Правда, для победы на них германских протеже, немцам пришлось устроить массовый террор против инакомыслящих. Командующий немецкими войсками генерал Людендорф позже, очевидно базируясь на собственном опыте в Прибалтике, писал, что принцип права наций на самоопределение «подкупал своей простотой, но решить эту проблему без насилия невозможно…»{259}. Методы и цели «подлинного выражения народного мнения» российских окраин в июне 1918 г. обосновал глава отдела торговли германского МИДа на Украине: «Репрессировать все прорусское, уничтожить федералистские тенденции»{260}. За шесть дней до подписания перемирия в Компьене министерство иностранных дел Германии выпустило меморандум «Программа нашей восточной политики», в котором указывалось: «Наша восточная политика должна быть направлена на децентрализацию России с помощью манипуляции национальным принципом»{261}. Речь в первую очередь шла об Украине и Прибалтике.
После эвакуации немецких войск со стороны прибалтийских буржуазных националистов, при молчаливом согласии стран Антанты, террор приобрел еще больший размах.
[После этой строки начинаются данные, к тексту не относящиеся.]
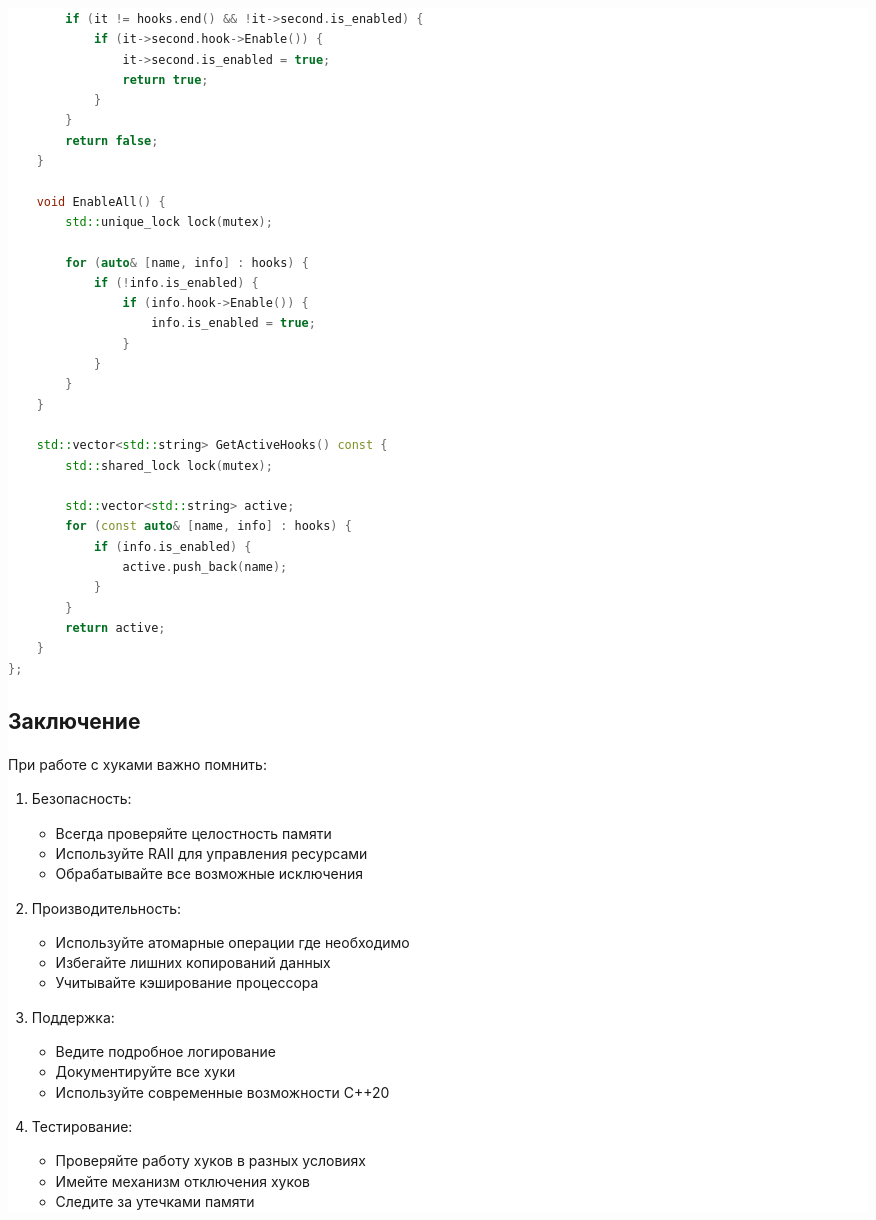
 ```cpp
        if (it != hooks.end() && !it->second.is_enabled) {
            if (it->second.hook->Enable()) {
                it->second.is_enabled = true;
                return true;
            }
        }
        return false;
    }

    void EnableAll() {
        std::unique_lock lock(mutex);
        
        for (auto& [name, info] : hooks) {
            if (!info.is_enabled) {
                if (info.hook->Enable()) {
                    info.is_enabled = true;
                }
            }
        }
    }

    std::vector<std::string> GetActiveHooks() const {
        std::shared_lock lock(mutex);
        
        std::vector<std::string> active;
        for (const auto& [name, info] : hooks) {
            if (info.is_enabled) {
                active.push_back(name);
            }
        }
        return active;
    }
};
```

## Заключение

При работе с хуками важно помнить:

1. Безопасность:
   - Всегда проверяйте целостность памяти
   - Используйте RAII для управления ресурсами
   - Обрабатывайте все возможные исключения

2. Производительность:
   - Используйте атомарные операции где необходимо
   - Избегайте лишних копирований данных
   - Учитывайте кэширование процессора

3. Поддержка:
   - Ведите подробное логирование
   - Документируйте все хуки
   - Используйте современные возможности C++20

4. Тестирование:
   - Проверяйте работу хуков в разных условиях
   - Имейте механизм отключения хуков
   - Следите за утечками памяти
В декабре 1918 г. в гавани Мемеля, Либавы, Риги и Ревеля вошли английские крейсера. Англичане привезли с собой финских добровольцев и заручились поддержкой германского военного комиссара для борьбы против русской армии. Англичане платили, а немцы поставляли ландскнехтов{262}. В то же время член американской военной миссии в Прибалтике Г. Смит докладывал в Госдеп: «правительство Латвии исключительно слабо и не имеет полномочий от латышского народа. Оно было бы немедленно сброшено в случае народных выборов. Это самозваное правительство»{263}.
На помощь правым националистам поспешила Антанта, начав интервенцию против Советской России. В итоге, по словам У. Черчилля: «интервенция дала… практический результат… Финляндия, Эстония, Латвия, Литва и, главным образом, Польша могли в течение 1919 г. организовываться в цивилизованные государства и создать сильные патриотически настроенные армии[34]. К концу 1920 г. «санитарный кордон» из живых национальных организаций, сильных и здоровых, который охраняет Европу от большевистской заразы…»{264}.
Однако речь шла не столько о большевиках, сколько о реализации вековой британской мечты – изоляции России от европейских морей и вообще от Европы. Это был принципиальный вопрос большой политики британской империи: Пальмерстон еще в середине XIX в. сколачивал европейскую коалицию против России: «Мой идеал результатов войны, – писал премьер-министр Англии Пальмерстон, – заключается в следующем. Аланды и Финляндия возвращены Швеции; ряд германских провинций России на Балтийском море передан Пруссии; независимая Польша вновь становится барьером между Германией и Россией; Молдавия, Валахия и устье Дуная переданы Австрии… Крым и Грузия присоединены к Турции, Черкесия – либо независима, либо находится под суверенитетом Турции»{265}.